Records for this exercise Start Marker

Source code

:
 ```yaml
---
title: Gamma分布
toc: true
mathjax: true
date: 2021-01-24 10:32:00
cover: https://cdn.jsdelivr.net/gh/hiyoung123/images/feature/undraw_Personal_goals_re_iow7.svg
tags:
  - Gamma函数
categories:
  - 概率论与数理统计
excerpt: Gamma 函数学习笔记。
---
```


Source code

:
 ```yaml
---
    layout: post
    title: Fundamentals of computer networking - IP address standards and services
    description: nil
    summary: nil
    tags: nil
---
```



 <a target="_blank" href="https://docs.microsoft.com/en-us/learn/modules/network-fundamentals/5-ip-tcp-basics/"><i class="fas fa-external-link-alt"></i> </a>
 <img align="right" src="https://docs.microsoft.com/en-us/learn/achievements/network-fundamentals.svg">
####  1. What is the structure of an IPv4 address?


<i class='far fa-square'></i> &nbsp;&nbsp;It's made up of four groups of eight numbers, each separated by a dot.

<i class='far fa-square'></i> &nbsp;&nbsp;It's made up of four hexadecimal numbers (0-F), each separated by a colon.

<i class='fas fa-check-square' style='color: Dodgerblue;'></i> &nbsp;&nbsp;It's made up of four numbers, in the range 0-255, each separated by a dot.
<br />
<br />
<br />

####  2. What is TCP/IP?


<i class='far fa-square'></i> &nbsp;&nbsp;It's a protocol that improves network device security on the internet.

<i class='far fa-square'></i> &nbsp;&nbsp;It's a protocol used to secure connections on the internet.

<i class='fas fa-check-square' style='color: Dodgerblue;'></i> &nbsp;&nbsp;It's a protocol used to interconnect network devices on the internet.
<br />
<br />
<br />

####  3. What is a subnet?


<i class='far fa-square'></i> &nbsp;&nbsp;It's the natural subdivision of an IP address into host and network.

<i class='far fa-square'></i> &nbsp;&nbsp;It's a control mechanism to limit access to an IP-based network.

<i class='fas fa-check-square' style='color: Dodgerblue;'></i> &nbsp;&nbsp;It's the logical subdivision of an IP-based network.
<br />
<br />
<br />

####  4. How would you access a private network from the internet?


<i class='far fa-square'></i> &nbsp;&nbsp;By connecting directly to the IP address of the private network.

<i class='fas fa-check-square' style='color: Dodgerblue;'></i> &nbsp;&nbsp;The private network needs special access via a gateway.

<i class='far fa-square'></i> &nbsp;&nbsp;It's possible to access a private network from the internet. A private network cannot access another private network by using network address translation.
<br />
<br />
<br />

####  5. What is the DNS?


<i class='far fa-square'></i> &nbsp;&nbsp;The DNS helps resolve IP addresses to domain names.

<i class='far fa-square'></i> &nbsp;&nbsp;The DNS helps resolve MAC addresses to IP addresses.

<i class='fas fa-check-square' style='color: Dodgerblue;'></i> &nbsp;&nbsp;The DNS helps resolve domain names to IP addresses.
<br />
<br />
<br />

Records for this exercise End Marker

The task:
In the data above, how many lines contain the word "protocol"? Write the number only.

Reply to the task:
3